Anti-TTIP-Demo in Kassel im Oktober 2015 (Foto BI Chattengau/MG)
Können wir echt so wenig tun?
Ein Meinungsbeitrag von Andreas Grede
Thilo Bode, einer der renommiertesten Umweltschützer Deutschlands, zog sich kürzlich als Geschäftsführer von Foodwatch International zurück. Bereits von 1989 bis 1995 war er Geschäftsführer der deutschen Sektion von Greenpeace, 2002 dann Gründer von Foodwatch Deutschland.
Als Soziologe und Volkswirt veröffentlichte er einige Bücher, deren Titel aneinandergereiht beinahe die ganze Problematik widerspiegeln, die uns die industrialisierte Landwirtschaft und vor allem die globalen Lebensmittelkonzerne beschert haben. Eine Auswahl: Abgespeist: Wie wir beim Essen betrogen werden und was wir dagegen tun können (2007), Die Essensfälscher: Was uns die Lebensmittelkonzerne auf die Teller lügen (2010), Die Freihandelslüge: Warum TTIP nur den Konzernen nützt – und uns allen schadet (2015), Die Diktatur der Konzerne: Wie globale Unternehmen uns schaden und die Demokratie zerstören (2018).

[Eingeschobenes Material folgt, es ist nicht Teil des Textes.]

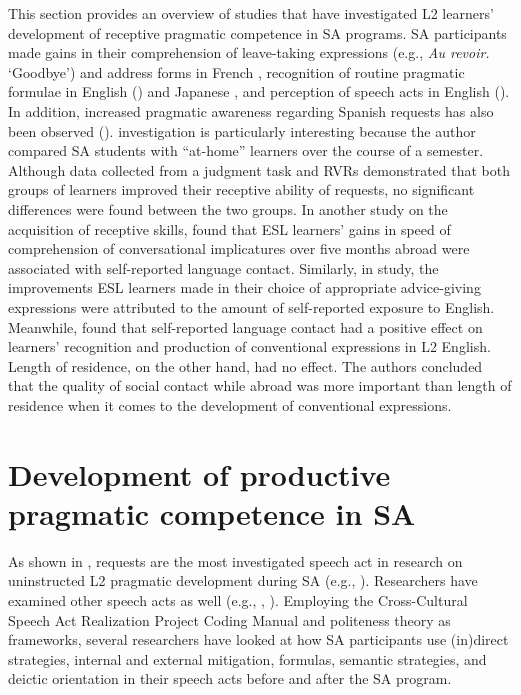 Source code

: \documentclass[output=paper]{langscibook}
\begin{document}
  This section provides an overview of studies that have investigated L2 learners’ development of receptive pragmatic competence in SA programs. SA participants made gains in their comprehension of leave-taking expressions (e.g., \textit{Au revoir.} ‘Goodbye’) and address forms in French \citep{Kinginger2008}, recognition of routine pragmatic formulae in English (\citealt{AlcónSolerSánchezHernández2017,Roever2012}) and Japanese \citep{Osuka2014}, and perception of speech acts in English (\citealt{VilarBeltrán2014,Schauer2006,Schauer2009}). In addition, increased pragmatic awareness regarding Spanish requests has also been observed (\citealt{CzerwionkaCuza2017a,Rodríguez2001}).  investigation is particularly interesting because the author compared SA students with “at-home” learners over the course of a semester. Although data collected from a judgment task and RVRs demonstrated that both groups of learners improved their receptive ability of requests, no significant differences were found between the two groups. In another study on the acquisition of receptive skills, \citet{Taguchi2008a,Taguchi2008b} found that ESL learners’ gains in speed of comprehension of conversational implicatures over five months abroad were associated with self-reported language contact. Similarly, in  study, the improvements ESL learners made in their choice of appropriate advice-giving expressions were attributed to the amount of self-reported exposure to English. Meanwhile, \citet{Bardovi-HarligBastos2011} found that self-reported language contact had a positive effect on learners’ recognition and production of conventional expressions in L2 English. Length of residence, on the other hand, had no effect. The authors concluded that the quality of social contact while abroad was more important than length of residence when it comes to the development of conventional expressions.

\section{Development of productive pragmatic competence in SA}

\begin{sloppypar}
  As shown in , requests are the most investigated speech act in research on uninstructed L2 pragmatic development during SA (e.g., \citealt{Bataller2010,Han2005,Hernández2016,ShivelyCohen2008}). Researchers have examined other speech acts as well (e.g., \citealt{Félix-Brasdefer2004,Félix-Brasdefer2013,Hernández2018a,Hoffman-Hicks1999,Schauer2006}, \citealt{Schauer2009}). Employing the Cross-Cultural Speech Act Realization Project Coding Manual \citep{Blum-KulkaKasper1989} and  politeness theory as frameworks, several researchers have looked at how SA participants use (in)direct strategies, internal and external mitigation, formulas, semantic strategies, and deictic orientation in their speech acts before and after the SA program.
\end{sloppypar}
\end{document}
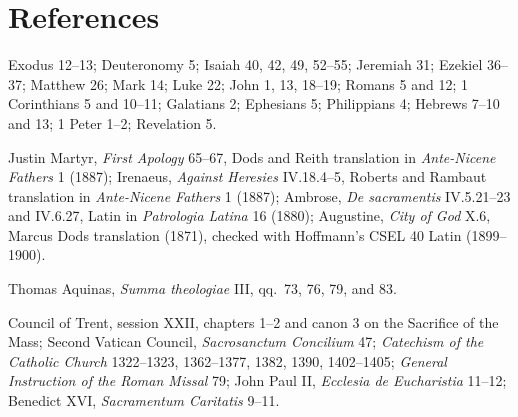 \section{References}

\begin{description}[style=nextline,leftmargin=0pt,labelsep=0pt]
\item[Scripture]
Exodus 12--13; Deuteronomy 5; Isaiah 40, 42, 49, 52--55; Jeremiah 31;
Ezekiel 36--37; Matthew 26; Mark 14; Luke 22; John 1, 13, 18--19;
Romans 5 and 12; 1 Corinthians 5 and 10--11; Galatians 2; Ephesians 5;
Philippians 4; Hebrews 7--10 and 13; 1 Peter 1--2; Revelation 5.

\item[Early Christian witnesses]
Justin Martyr, \emph{First Apology} 65--67, Dods and Reith translation in
\emph{Ante-Nicene Fathers} 1 (1887); Irenaeus, \emph{Against Heresies}
IV.18.4--5, Roberts and Rambaut translation in \emph{Ante-Nicene Fathers} 1
(1887); Ambrose, \emph{De sacramentis} IV.5.21--23 and IV.6.27, Latin in
\emph{Patrologia Latina} 16 (1880); Augustine, \emph{City of God} X.6, Marcus
Dods translation (1871), checked with Hoffmann's CSEL 40 Latin (1899--1900).

\item[Scholastic source]
Thomas Aquinas, \emph{Summa theologiae} III, qq.~73, 76, 79, and 83.

\item[Authoritative teaching]
Council of Trent, session XXII, chapters 1--2 and canon 3 on the Sacrifice of the
Mass; Second Vatican Council, \emph{Sacrosanctum Concilium} 47; \emph{Catechism
of the Catholic Church} 1322--1323, 1362--1377, 1382, 1390, 1402--1405;
\emph{General Instruction of the Roman Missal} 79; John Paul II,
\emph{Ecclesia de Eucharistia} 11--12; Benedict XVI, \emph{Sacramentum
Caritatis} 9--11.
\end{description}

In einem bemerkenswerten Interview für den Spiegel* zieht er die ernüchternde Bilanz „Der Verbraucher hat keine Macht“. Dies begründet er – leider – schlüssig mit dem Versagen der Politik respektive derem Kotau vor der „knallharten Lobby der Lebensmittelindustrie“. Sechzehn Jahre ist das BMEL (Bundesministerium für Ernährung und Landwirtschaft) in CDU/CSU Hand gewesen, zunächst geleitet von Horst Seehofer, dann fünf Jahre lang von Ilse Aigner geführt. Aigner nutzte damals schon den polemischen Spruch, mit der NGOs gerne diffamiert werden. Foodwatch betreibe nur Panikmache, um möglichst viele Spendengelder einzustreichen.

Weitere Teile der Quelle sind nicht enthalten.